В этом отношении русский и украинский школьный театр имеют соответствия со средневековым западноевропейским театром. Там мистерия, еще пребывая на площади, впускала в свое пространство светское начало. Для передачи священного использовала светскую форму, каковой для того времени являлась игра. Ее развитие приближало к зрителям персонажей священной истории. Поэтому было «вполне естественно изображать Марию и Саваофа просто людьми» [Колязин, 2002, 25], святое семейство помещать в простонародную среду, а грешным душам – вести трогательные беседы в аду.
В целом, театр настаивал на своей включенности в круг сакральной культуры, приближаясь по своим задачам к иконописи и проповеди. Он служил «заменою Священного Писания. Это совпадение в задачах церковной живописи и духовной драмы не осталось без влияния на структуру и сценическую постановку последней» [Тихонравов, 1859, 47]. Кроме того, театр продолжал быть частью педагогической программы, о чем свидетельствует назидательный характер пьес. Различия между задачей педагогической и чисто эстетической только утверждали положение театра на границе сакрального и светского.
Возникнув на Украине, т. е. в зоне культурного пограничья, театр особым образом реагировал на столкновение православия и католицизма. Таким образом он оправдывал свое существование на границе сакрального и светского. Приведем выборочно два примера. Вот предостережение человеку, отдавшему своего сына в обучение иезуитам: «Ажъ они там твоего сынка русинька, засмаковавши ему поганую діаволюю науку, ошукали. <…> А потом и тебе, отца, и твоего отца и увес народ твой, и язык твой святый <…> и розум, и мудрость твою» (цит. по: [Мицько, 1990, 71]). Другой автор хочет, чтобы молодежь, «піючи в чужих студийцах воды наук иноязыческих, веры своей не отпадала» (цит. по: [Групіевський, 1994, 177]). Несмотря на очевидное противодействие, сказывавшееся, естественно, не только в приведенных выше цитатах, культурный диалог между католическим и православным миром состоялся. Выражался он, в том числе, в полемике, перенесенной на сцену и задававшей темы многих школьных пьес и диалогов.
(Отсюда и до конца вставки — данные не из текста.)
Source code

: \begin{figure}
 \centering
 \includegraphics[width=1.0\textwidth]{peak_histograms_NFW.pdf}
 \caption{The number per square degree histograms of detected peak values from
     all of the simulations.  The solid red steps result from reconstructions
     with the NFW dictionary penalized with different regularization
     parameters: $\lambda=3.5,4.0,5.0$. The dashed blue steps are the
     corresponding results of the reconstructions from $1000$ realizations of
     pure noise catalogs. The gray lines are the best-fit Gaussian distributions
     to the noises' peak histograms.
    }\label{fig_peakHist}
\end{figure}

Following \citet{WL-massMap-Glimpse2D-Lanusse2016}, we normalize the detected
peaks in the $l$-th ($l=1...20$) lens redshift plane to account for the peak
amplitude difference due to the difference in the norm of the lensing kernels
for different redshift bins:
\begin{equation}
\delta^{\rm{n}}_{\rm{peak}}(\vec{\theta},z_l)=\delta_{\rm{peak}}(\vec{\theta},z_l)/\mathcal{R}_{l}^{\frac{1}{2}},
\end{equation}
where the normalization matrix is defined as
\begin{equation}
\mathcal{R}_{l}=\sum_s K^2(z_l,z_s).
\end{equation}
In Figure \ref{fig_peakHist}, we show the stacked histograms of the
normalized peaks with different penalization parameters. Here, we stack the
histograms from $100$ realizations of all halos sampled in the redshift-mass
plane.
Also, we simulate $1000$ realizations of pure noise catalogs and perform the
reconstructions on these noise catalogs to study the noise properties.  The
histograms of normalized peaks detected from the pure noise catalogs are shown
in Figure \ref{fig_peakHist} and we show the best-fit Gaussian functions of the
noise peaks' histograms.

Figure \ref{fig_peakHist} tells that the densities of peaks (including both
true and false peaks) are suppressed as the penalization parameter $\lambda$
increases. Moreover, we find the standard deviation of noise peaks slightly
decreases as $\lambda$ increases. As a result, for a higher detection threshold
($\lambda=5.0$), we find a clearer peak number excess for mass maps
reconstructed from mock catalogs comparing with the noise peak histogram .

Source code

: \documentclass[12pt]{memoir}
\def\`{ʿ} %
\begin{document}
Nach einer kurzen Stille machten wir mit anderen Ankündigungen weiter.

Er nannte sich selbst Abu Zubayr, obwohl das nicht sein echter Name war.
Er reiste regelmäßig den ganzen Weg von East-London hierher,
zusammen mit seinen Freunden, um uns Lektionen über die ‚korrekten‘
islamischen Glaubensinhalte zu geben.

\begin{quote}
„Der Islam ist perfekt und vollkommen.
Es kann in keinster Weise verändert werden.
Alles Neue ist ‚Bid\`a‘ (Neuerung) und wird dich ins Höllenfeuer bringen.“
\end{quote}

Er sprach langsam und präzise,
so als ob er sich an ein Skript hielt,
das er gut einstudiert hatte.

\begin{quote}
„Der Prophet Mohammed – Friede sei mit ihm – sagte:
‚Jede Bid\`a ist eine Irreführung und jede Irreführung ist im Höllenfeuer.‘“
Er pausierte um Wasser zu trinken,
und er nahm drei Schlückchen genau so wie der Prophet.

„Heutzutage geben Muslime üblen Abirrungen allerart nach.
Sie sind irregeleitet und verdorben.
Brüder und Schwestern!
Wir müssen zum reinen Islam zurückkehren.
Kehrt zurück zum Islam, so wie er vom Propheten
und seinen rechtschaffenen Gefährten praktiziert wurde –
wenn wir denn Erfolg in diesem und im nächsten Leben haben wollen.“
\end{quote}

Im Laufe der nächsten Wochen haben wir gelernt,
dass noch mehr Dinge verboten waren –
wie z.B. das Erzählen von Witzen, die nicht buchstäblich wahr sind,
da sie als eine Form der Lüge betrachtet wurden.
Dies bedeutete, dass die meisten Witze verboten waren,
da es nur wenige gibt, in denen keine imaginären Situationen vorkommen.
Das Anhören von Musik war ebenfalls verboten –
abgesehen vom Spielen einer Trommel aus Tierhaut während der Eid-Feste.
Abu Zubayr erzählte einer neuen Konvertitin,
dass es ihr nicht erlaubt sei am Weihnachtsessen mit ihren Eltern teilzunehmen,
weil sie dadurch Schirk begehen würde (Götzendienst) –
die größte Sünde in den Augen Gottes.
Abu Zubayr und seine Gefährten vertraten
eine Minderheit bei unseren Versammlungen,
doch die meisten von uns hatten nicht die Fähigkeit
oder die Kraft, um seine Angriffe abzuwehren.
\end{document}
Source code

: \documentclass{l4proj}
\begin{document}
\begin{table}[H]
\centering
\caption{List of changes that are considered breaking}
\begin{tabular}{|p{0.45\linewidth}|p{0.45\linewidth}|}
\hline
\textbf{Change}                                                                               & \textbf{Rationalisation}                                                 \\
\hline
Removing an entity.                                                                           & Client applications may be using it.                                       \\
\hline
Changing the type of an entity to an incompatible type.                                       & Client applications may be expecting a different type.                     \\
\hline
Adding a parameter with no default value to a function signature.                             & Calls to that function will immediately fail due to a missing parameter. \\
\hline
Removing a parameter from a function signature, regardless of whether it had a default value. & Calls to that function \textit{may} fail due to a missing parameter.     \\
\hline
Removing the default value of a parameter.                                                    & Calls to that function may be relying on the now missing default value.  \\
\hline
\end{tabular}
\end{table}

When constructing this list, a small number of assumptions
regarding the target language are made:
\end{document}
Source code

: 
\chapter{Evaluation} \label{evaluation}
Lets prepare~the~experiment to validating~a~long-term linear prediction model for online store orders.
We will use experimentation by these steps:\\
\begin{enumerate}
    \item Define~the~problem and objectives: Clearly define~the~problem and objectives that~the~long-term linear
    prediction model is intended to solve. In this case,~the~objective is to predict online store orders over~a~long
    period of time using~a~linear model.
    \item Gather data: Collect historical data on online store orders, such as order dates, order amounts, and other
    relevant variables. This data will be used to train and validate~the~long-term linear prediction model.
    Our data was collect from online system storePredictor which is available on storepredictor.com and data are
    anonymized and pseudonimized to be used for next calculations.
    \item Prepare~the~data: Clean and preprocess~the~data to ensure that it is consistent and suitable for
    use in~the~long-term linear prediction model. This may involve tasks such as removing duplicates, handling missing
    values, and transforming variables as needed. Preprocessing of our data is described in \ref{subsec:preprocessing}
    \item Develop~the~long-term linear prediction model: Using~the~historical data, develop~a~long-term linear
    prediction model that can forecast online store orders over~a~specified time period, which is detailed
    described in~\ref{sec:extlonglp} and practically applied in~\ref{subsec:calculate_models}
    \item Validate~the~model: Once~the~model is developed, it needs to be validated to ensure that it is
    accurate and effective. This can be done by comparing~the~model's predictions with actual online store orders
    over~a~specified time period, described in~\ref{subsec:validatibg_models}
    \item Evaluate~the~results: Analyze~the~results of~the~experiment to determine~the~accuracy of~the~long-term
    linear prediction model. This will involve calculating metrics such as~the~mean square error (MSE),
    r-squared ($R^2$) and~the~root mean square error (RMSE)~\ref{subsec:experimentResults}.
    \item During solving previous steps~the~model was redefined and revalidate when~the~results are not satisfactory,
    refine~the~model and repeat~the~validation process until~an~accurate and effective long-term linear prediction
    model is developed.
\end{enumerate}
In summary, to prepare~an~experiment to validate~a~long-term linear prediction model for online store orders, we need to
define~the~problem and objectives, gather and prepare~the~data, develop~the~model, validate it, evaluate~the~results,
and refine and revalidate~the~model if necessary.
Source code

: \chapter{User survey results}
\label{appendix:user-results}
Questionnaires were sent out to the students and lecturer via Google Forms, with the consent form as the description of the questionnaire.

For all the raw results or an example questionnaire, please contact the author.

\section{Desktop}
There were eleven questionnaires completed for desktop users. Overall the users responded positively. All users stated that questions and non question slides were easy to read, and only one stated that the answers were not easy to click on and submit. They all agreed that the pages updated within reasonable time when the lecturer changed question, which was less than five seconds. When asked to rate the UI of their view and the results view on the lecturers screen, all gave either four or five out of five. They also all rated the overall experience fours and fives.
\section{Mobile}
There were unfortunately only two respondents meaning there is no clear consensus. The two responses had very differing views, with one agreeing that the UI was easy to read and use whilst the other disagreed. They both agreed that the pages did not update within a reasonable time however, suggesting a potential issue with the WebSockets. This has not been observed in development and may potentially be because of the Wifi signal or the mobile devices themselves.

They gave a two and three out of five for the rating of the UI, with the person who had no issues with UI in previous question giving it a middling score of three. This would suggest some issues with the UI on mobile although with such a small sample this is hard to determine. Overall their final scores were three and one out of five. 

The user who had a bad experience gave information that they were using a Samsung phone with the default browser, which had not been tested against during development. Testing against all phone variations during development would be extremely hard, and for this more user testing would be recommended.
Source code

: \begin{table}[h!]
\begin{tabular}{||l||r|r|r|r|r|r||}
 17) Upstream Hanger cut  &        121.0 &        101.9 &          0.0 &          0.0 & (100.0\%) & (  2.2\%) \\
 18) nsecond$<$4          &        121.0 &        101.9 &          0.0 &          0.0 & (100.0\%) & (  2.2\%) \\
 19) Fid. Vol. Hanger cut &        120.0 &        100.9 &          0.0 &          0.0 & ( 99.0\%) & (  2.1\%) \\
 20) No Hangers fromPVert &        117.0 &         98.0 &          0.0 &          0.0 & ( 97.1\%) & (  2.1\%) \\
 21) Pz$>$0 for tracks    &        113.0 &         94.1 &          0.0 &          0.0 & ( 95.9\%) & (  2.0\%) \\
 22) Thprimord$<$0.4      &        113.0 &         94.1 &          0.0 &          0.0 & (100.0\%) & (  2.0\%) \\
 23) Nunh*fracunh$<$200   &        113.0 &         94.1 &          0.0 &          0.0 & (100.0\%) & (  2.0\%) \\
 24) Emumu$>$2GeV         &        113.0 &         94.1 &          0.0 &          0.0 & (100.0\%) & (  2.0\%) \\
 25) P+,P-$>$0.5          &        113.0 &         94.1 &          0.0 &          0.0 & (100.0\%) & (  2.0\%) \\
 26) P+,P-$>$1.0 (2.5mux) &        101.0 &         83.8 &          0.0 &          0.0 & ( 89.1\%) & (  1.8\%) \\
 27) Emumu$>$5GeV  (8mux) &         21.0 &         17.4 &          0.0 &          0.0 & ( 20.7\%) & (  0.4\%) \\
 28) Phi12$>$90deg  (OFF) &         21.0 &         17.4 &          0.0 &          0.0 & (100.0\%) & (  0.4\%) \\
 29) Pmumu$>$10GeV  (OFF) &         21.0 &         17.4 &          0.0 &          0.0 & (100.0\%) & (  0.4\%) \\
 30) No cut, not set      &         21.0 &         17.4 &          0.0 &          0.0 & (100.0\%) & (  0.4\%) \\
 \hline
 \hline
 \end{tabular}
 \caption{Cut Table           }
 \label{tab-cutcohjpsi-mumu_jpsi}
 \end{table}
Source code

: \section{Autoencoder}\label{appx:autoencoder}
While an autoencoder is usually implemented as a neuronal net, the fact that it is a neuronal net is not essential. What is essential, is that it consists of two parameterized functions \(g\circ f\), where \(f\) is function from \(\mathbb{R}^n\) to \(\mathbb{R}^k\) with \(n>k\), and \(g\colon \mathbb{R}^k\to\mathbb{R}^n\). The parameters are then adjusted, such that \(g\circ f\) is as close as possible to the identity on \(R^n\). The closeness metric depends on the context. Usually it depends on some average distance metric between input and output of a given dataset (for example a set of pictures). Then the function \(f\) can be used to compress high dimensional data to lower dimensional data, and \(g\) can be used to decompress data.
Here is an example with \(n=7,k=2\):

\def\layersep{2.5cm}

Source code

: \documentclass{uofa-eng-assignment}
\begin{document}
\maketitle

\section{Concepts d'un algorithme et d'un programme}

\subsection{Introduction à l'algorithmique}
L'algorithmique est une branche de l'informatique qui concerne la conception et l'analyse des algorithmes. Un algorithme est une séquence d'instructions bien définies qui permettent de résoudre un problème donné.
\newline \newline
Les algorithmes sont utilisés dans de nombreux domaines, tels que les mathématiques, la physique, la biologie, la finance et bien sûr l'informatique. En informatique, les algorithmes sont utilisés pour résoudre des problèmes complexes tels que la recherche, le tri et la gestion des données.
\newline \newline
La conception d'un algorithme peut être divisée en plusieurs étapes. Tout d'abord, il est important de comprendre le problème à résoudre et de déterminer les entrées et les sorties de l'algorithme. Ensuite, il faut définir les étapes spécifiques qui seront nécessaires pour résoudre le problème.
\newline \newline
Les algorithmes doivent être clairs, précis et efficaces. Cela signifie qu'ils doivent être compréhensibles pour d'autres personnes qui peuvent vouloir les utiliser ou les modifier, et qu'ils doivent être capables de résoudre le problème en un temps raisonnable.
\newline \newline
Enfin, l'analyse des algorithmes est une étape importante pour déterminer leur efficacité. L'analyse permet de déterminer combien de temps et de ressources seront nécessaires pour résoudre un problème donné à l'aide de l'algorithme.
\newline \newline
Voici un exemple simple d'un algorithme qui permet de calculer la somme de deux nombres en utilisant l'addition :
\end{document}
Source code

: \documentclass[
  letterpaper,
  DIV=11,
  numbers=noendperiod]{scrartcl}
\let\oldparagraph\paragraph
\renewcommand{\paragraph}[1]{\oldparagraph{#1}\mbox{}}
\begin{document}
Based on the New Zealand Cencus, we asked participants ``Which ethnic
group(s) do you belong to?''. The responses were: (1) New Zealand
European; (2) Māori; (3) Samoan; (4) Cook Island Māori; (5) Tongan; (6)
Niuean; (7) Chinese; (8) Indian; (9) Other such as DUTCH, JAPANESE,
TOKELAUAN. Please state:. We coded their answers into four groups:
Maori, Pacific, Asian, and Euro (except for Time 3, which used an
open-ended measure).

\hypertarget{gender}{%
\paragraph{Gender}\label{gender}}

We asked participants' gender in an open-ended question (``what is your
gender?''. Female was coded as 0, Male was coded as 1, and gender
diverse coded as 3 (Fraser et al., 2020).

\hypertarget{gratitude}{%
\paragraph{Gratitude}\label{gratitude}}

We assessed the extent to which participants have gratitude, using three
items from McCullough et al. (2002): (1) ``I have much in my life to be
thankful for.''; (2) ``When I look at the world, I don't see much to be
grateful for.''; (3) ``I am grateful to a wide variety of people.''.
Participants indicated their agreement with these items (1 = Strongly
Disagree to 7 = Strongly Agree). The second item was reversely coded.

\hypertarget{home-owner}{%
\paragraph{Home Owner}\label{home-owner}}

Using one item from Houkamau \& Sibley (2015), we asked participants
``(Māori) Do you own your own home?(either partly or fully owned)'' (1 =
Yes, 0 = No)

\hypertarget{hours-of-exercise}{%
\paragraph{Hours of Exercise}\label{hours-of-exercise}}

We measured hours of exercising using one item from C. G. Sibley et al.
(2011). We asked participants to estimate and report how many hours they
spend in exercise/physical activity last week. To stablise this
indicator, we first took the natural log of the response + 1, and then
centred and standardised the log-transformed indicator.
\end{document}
Отзвуки противостояния католицизма и православия есть в пьесе «Борьба Церкви с дьяволом», в пасхальной драме «Образ страстей мира сего». Здесь Церковь Триумфующая произносит монолог об особости Восточной церкви, избранной от всех родов. «Сохрани мя до конца во единой вери, / Да буду пребывати въ тишине и мире», – обращается она к Господу [Драма українська, 1925, 383]. В этой драме в аллегорической форме передается противостояние католицизма, соотносимого с кознями дьявола, и православия. В «Трагедокомедии» Варлаама Лащевского тема противостояния вер уходит в глубь веков. Аллегорическая фигура Церкви, перечислив все старозаветные эпизоды, рассказав о гонениях в Риме, упомянув о Нероне и Диоклетиане, сообщает о католичестве и контрреформации в следующих выражениях: «Папа возбесися; / От Папи Лютръ, от Лютра Калвинъ уродися. / Сій ныне найпаче коль на мя зеваютъ, / Поглотит мя образы всемы промишляютъ» [Драма українська, 1929, 140].
H. И. Петров, анализируя пьесу Феофана Прокоповича «Владимир», и в ней предполагал скрытую полемику с западной церковью, опираясь на ее интермедиальные сцены и подводя тем самым трагедокомедию к кругу полемической литературы. «Можно думать, что трагедокомедия написана, между прочим, с целью показать, вопреки иезуитам, происхождение христианства в России с Востока» [Петров, 1911, 224].
Не только католицизм, но и униатство не осталось обойденным школьной сценой. Противостоянию униатов и православных посвящена «Комедия униатов с православными» Саввы Стрелецкого. Оно решено в комическом плане. Благодаря обилию вокальных номеров эта пьеса приближается к музыкальной драме – жанру, распространенному в XVIII в. Идея торжества православия подана через обращение униатов в православную веру, которого, как и полагается в комедии, православные священники добиваются очень легко. Униаты немедленно откликаются на их уговоры и в финале пьесы отправляются в православный храм вместе с Протоиереем и Благочинным. Автора не смущает то обстоятельство, что их решению способствуют не истинная вера, а выгода, ожидание льгот, которые обещаны униатам при возвращении в православие. Так Савва Стрелецкий как бы облегчает представления о шатаниях в вере и, переводя их в план комического, осуждает конвертитов не слишком сурово. Заметим, что автор и сам менял веру.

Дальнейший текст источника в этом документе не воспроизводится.